### Instructions to follow
Repeat the lines below exactly as written, please, from the line with "обновления игрового состояния." to the line with "get_event, update, draw.", both lines included, and no others.

[Stored items]
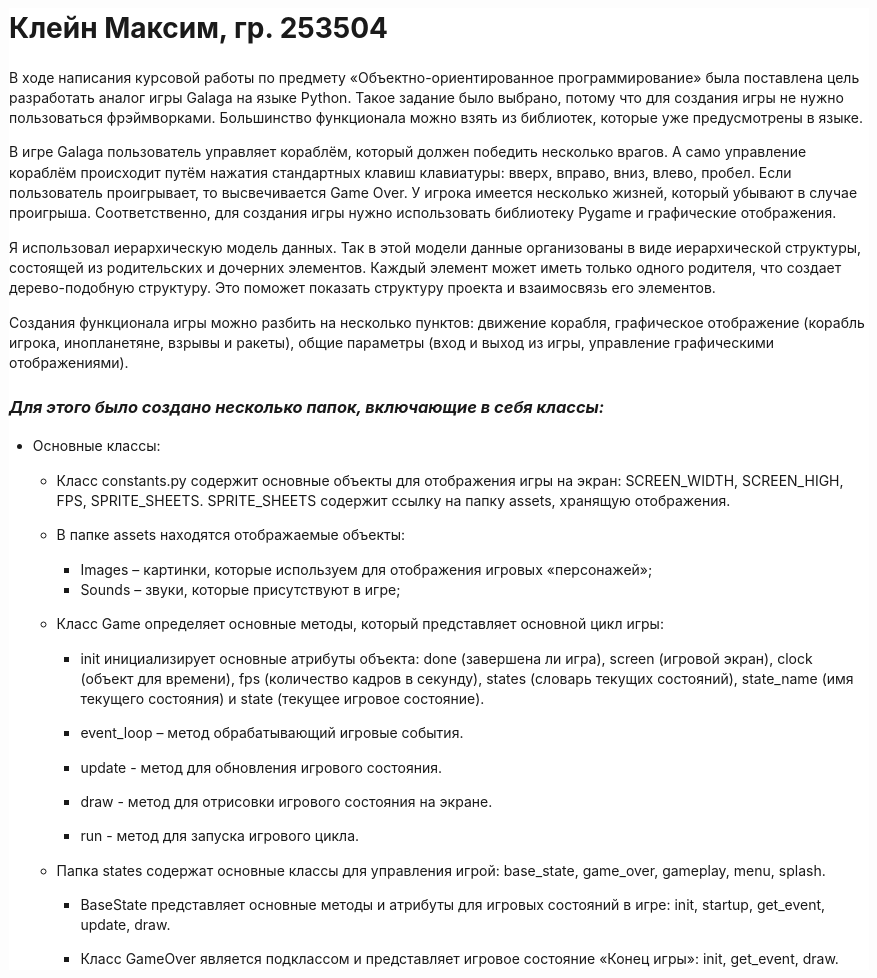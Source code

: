 # **Клейн Максим, гр. 253504**

В ходе написания курсовой работы по предмету «Объектно-ориентированное программирование» была поставлена цель разработать аналог игры Galaga на языке Python. Такое задание было выбрано, потому что для создания игры не нужно пользоваться фрэймворками. Большинство функционала можно взять из библиотек, которые уже предусмотрены в языке. 

В игре Galaga пользователь управляет кораблём, который должен победить несколько врагов. А само управление кораблём происходит путём нажатия стандартных клавиш клавиатуры: вверх, вправо, вниз, влево, пробел. Если пользователь проигрывает, то высвечивается Game Over. У игрока имеется несколько жизней, который убывают в случае проигрыша. Соответственно, для создания игры нужно использовать библиотеку Pygame и графические отображения. 

Я использовал иерархическую модель данных. Так в этой модели данные организованы в виде иерархической структуры, состоящей из родительских и дочерних элементов. Каждый элемент может иметь только одного родителя, что создает дерево-подобную структуру. Это поможет показать структуру проекта и взаимосвязь его элементов. 


Создания функционала игры можно разбить на несколько пунктов: движение корабля, графическое отображение (корабль игрока, инопланетяне, взрывы и ракеты), общие параметры (вход и выход из игры, управление графическими отображениями). 


### *Для этого было создано несколько папок, включающие в себя классы:*

 + Основные классы: 

   +  Класс constants.py содержит основные объекты для отображения игры на экран: SCREEN_WIDTH, SCREEN_HIGH, FPS, SPRITE_SHEETS. SPRITE_SHEETS содержит ссылку на папку assets, хранящую отображения. 

   +  В папке assets находятся отображаемые объекты: 
          
        + Images – картинки, которые используем для отображения игровых «персонажей»;
        + Sounds – звуки, которые присутствуют в игре; 
    
    + Класс Game определяет основные методы, который представляет основной цикл игры: 
  
        + init инициализирует основные атрибуты объекта: done (завершена ли игра), screen (игровой экран), clock (объект для времени), fps (количество кадров в секунду), states (словарь текущих состояний), state_name (имя текущего состояния) и state (текущее игровое состояние).
          
        + event_loop – метод обрабатывающий игровые события. 
  
        + update - метод для обновления игрового состояния.
     
        + draw - метод для отрисовки игрового состояния на экране.
     
        + run - метод для запуска игрового цикла.
    
    + Папка states содержат основные классы для управления игрой: base_state, game_over, gameplay, menu, splash. 
        
        + BaseState представляет основные методы и атрибуты для игровых состояний в игре: init, startup, get_event, update, draw.
     
        + Класс GameOver является подклассом и представляет игровое состояние «Конец игры»: init, get_event, draw.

### The answer
        + update - метод для обновления игрового состояния.
     
        + draw - метод для отрисовки игрового состояния на экране.
     
        + run - метод для запуска игрового цикла.
    
    + Папка states содержат основные классы для управления игрой: base_state, game_over, gameplay, menu, splash. 
        
        + BaseState представляет основные методы и атрибуты для игровых состояний в игре: init, startup, get_event, update, draw.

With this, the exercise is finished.